Daniel Gündel et al, Pharmaceuticals, 2022

Summary                         

The cerebral expression of the A2A adenosine receptor (A2AAR) is altered in neurodegenerative diseases such as Parkinson’s (PD) and Huntington’s (HD) diseases, making these receptors an attractive diagnostic and therapeutic target. The aim of this study was to further investigate the pharmacokinetic properties in the brain of the recently developed A2AAR–specific antagonist radiotracer [18F]FLUDA. For this purpose, dynamic PET studies of healthy mice and rotenone–treated mice (rotenone-induced PD group) were analysed retrospectively, and dynamic PET studies with healthy pigs were also conducted. Mouse brain time–activity curves were analysed to calculate the mean residence time (MRT) by non–compartmental analysis. Binding potential (BPND) of [18F]FLUDA was evaluated using the simplified reference tissue model (SRTM). For the pig studies, a Logan graphical analysis was performed to calculate the radiotracer distribution volume (VT) at baseline and under blocking conditions with tozadenant (A2AAR antagonist). The MRT of [18F]FLUDA in the striatum of mice was decreased by 30% after treatment with the istradefylline (another A2AAR antagonist). Mouse results showed the highest BPND (3.9 to 5.9) in the striatum. SRTM analysis showed a 20% lower A2AAR availability in the rotenone–treated mice compared to the control–aged group. Tozadenant treatment significantly decreased the VT (14.6 vs. 8.5 mL / g) and BPND values (1.3 vs. 0.3) in pig striatum. This study confirms the target specificity and a high BPND of [18F]FLUDA in the striatum. In conclusion, [18F]FLUDA is a suitable tool for the non–invasive quantitation of altered A2AAR expression in neurodegenerative diseases such as PD and HD, by PET.

Results from nanoScan® PET/MRI

Wild–type C57BL/6JRj mice were divided into two groups and treated five days a week for two months either with vehicle (control group) or with rotenon (treatment group; 5 mg/kg daily dose). The CD–1 mice were divided into three groups: a baseline group with intravenous vehicle injection and a pre–treatment group with a blocking agent administered by intravenous injection (istradefylline, 1.0 mg/kg or tozadenant, 2.5 mg/kg) eight or fifteen minutes prior to radiotracer injection. The animals received an injection of [18F]FLUDA into a tail vein (3.1–9.7 MBq in 150 µL, for CD–1 mice; 3.7–8.2 MBq in 150 µL for C57BL/6JRj mice). A 60 min PET/MR scan was initiated (Mediso nanoScan®, Budapest, Hungary) at the time of tracer injection. Subsequently, a T1–weighted gradient–echo sequence (GRE, repetition time = 20 ms, echo time = 6.4 ms) was performed for whole body attenuation correction and anatomical orientation. Additionally, PET data were corrected for random coincidences, dead time, and scatter. The list mode data were sorted into sinograms using a framing scheme of 12 x 10 s, 6 x 30 s, 5 x 60 s, 10 x 300 s. The reconstruction parameters were the following: 3D–ordered subset expectation maximization (OSEM), four iterations, six subsets, energy window = 400–600 keV, coincidence mode = 1–5.

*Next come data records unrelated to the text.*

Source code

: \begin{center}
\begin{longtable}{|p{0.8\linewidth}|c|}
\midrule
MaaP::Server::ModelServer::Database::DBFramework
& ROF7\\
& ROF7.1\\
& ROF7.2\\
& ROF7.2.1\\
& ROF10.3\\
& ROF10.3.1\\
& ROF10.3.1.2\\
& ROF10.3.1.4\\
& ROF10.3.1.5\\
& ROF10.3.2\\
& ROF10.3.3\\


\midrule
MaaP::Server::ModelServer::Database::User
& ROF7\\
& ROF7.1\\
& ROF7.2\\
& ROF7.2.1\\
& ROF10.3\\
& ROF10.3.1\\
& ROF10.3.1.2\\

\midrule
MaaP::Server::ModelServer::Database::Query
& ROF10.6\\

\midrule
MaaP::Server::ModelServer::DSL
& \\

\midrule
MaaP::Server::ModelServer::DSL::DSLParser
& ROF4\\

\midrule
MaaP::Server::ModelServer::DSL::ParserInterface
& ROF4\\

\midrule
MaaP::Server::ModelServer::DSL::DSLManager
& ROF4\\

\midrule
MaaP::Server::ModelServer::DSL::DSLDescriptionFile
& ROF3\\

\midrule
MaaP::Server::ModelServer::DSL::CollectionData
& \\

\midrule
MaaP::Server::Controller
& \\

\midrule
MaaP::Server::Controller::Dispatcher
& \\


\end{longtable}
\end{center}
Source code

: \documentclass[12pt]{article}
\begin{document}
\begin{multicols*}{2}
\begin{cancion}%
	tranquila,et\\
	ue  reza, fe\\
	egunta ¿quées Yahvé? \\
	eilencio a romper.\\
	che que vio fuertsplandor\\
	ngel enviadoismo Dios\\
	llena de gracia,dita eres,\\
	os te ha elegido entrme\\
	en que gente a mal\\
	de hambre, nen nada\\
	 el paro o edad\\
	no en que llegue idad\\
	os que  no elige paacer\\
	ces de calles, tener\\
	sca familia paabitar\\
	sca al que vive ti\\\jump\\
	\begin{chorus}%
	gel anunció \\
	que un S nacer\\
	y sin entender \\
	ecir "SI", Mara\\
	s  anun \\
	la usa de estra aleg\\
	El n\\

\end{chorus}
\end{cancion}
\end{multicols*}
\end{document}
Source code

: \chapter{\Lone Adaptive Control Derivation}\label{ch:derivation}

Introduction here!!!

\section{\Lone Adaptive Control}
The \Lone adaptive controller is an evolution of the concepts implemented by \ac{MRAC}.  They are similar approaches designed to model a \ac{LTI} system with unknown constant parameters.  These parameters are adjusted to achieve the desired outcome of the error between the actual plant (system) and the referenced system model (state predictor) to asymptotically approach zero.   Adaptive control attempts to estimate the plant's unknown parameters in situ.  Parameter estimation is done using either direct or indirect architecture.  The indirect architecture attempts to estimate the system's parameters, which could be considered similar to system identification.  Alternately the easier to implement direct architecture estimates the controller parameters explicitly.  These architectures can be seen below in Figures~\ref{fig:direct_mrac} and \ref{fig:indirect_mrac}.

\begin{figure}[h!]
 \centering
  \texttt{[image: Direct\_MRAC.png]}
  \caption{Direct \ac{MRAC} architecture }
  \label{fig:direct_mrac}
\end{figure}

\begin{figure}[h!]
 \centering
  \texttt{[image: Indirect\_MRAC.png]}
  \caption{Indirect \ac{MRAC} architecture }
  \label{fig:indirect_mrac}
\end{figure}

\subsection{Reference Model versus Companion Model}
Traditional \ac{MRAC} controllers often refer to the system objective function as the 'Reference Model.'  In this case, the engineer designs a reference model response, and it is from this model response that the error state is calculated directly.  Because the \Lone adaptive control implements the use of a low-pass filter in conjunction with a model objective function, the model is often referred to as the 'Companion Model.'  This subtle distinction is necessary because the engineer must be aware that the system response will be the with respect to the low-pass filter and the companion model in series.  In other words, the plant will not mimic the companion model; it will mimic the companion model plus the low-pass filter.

Brain volume of interest (VOI) analysis for mouse experiments were performed with PMOD software. Kinetic analysis revealed that:

  • treatment with istradefylline, but not tozadenant, significantly reduced the area under the curve (AUC) in the murine striatum
  • pre–treatment with tozadenant was without effect on the kinetic parameters calculated for the target region striatum or for the reference region cerebellum

  • in contrast, the pre–treatment with istradefylline tended to shorten the time–to–peak and to diminish the TAC peak value in the striatum to a level comparable with the values in the cerebellum. Hence, the mean residence time (MRT) was significantly reduced in the striatum. pre–administration of istradefylline did not alter the MRTs in the cerebellum, validating its use as a reference region.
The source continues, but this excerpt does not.